TASK MATERIAL
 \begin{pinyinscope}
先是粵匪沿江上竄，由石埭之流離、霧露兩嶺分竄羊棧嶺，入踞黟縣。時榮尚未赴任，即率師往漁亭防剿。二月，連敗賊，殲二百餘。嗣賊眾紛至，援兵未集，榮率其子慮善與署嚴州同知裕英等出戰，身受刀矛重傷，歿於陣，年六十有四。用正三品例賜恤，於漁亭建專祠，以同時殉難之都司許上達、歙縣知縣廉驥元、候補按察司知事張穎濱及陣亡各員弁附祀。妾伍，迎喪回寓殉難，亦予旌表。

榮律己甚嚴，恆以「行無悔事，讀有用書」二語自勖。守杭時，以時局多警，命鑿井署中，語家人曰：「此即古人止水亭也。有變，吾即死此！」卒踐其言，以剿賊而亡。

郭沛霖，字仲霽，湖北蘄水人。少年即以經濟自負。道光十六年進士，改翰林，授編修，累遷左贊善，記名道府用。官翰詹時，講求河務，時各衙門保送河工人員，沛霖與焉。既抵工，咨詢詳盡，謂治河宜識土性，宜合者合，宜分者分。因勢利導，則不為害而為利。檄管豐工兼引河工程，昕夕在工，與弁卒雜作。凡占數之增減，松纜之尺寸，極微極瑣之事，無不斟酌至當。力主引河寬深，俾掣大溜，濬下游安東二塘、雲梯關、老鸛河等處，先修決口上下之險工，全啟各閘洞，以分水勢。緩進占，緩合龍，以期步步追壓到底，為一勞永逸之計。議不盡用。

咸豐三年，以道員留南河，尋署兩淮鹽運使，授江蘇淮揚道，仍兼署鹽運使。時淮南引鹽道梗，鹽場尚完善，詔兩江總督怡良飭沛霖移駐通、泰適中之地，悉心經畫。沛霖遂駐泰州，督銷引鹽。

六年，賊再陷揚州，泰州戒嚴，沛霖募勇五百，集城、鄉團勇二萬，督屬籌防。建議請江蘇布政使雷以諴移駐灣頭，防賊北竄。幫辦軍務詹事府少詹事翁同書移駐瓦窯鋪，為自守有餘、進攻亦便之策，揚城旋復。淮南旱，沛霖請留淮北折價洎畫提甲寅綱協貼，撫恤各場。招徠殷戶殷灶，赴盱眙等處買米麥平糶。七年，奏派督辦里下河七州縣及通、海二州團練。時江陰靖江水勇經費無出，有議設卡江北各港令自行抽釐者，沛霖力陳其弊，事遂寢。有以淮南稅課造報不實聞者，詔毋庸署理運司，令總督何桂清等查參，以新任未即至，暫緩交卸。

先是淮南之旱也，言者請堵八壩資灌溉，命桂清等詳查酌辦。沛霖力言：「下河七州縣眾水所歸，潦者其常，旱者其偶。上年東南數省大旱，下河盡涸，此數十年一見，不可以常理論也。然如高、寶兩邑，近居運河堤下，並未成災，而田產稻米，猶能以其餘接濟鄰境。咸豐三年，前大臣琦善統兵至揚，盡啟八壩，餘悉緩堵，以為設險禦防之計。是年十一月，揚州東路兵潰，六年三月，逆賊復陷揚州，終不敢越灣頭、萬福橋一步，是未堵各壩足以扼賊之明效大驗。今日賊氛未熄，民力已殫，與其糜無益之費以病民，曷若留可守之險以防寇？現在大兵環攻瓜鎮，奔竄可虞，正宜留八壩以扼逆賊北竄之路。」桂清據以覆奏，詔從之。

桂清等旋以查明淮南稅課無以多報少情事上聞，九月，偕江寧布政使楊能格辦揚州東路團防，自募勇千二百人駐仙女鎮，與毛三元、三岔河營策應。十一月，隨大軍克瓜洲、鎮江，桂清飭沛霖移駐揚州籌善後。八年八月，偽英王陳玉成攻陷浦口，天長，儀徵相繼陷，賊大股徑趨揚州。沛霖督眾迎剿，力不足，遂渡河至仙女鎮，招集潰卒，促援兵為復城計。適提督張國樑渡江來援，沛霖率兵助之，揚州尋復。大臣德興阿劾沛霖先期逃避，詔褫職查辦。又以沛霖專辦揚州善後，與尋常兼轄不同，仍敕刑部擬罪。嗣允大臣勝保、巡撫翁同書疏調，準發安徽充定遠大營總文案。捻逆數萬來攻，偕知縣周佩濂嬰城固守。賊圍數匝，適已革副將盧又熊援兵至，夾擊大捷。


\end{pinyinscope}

TRY IT
Keep only the lines from the one containing "咸豐三年，以道員留南河，尋署" through the final line of the records, and transcribe them exactly.

ANSWER TO THIS EXERCISE
咸豐三年，以道員留南河，尋署兩淮鹽運使，授江蘇淮揚道，仍兼署鹽運使。時淮南引鹽道梗，鹽場尚完善，詔兩江總督怡良飭沛霖移駐通、泰適中之地，悉心經畫。沛霖遂駐泰州，督銷引鹽。

六年，賊再陷揚州，泰州戒嚴，沛霖募勇五百，集城、鄉團勇二萬，督屬籌防。建議請江蘇布政使雷以諴移駐灣頭，防賊北竄。幫辦軍務詹事府少詹事翁同書移駐瓦窯鋪，為自守有餘、進攻亦便之策，揚城旋復。淮南旱，沛霖請留淮北折價洎畫提甲寅綱協貼，撫恤各場。招徠殷戶殷灶，赴盱眙等處買米麥平糶。七年，奏派督辦里下河七州縣及通、海二州團練。時江陰靖江水勇經費無出，有議設卡江北各港令自行抽釐者，沛霖力陳其弊，事遂寢。有以淮南稅課造報不實聞者，詔毋庸署理運司，令總督何桂清等查參，以新任未即至，暫緩交卸。

先是淮南之旱也，言者請堵八壩資灌溉，命桂清等詳查酌辦。沛霖力言：「下河七州縣眾水所歸，潦者其常，旱者其偶。上年東南數省大旱，下河盡涸，此數十年一見，不可以常理論也。然如高、寶兩邑，近居運河堤下，並未成災，而田產稻米，猶能以其餘接濟鄰境。咸豐三年，前大臣琦善統兵至揚，盡啟八壩，餘悉緩堵，以為設險禦防之計。是年十一月，揚州東路兵潰，六年三月，逆賊復陷揚州，終不敢越灣頭、萬福橋一步，是未堵各壩足以扼賊之明效大驗。今日賊氛未熄，民力已殫，與其糜無益之費以病民，曷若留可守之險以防寇？現在大兵環攻瓜鎮，奔竄可虞，正宜留八壩以扼逆賊北竄之路。」桂清據以覆奏，詔從之。

桂清等旋以查明淮南稅課無以多報少情事上聞，九月，偕江寧布政使楊能格辦揚州東路團防，自募勇千二百人駐仙女鎮，與毛三元、三岔河營策應。十一月，隨大軍克瓜洲、鎮江，桂清飭沛霖移駐揚州籌善後。八年八月，偽英王陳玉成攻陷浦口，天長，儀徵相繼陷，賊大股徑趨揚州。沛霖督眾迎剿，力不足，遂渡河至仙女鎮，招集潰卒，促援兵為復城計。適提督張國樑渡江來援，沛霖率兵助之，揚州尋復。大臣德興阿劾沛霖先期逃避，詔褫職查辦。又以沛霖專辦揚州善後，與尋常兼轄不同，仍敕刑部擬罪。嗣允大臣勝保、巡撫翁同書疏調，準發安徽充定遠大營總文案。捻逆數萬來攻，偕知縣周佩濂嬰城固守。賊圍數匝，適已革副將盧又熊援兵至，夾擊大捷。


\end{pinyinscope}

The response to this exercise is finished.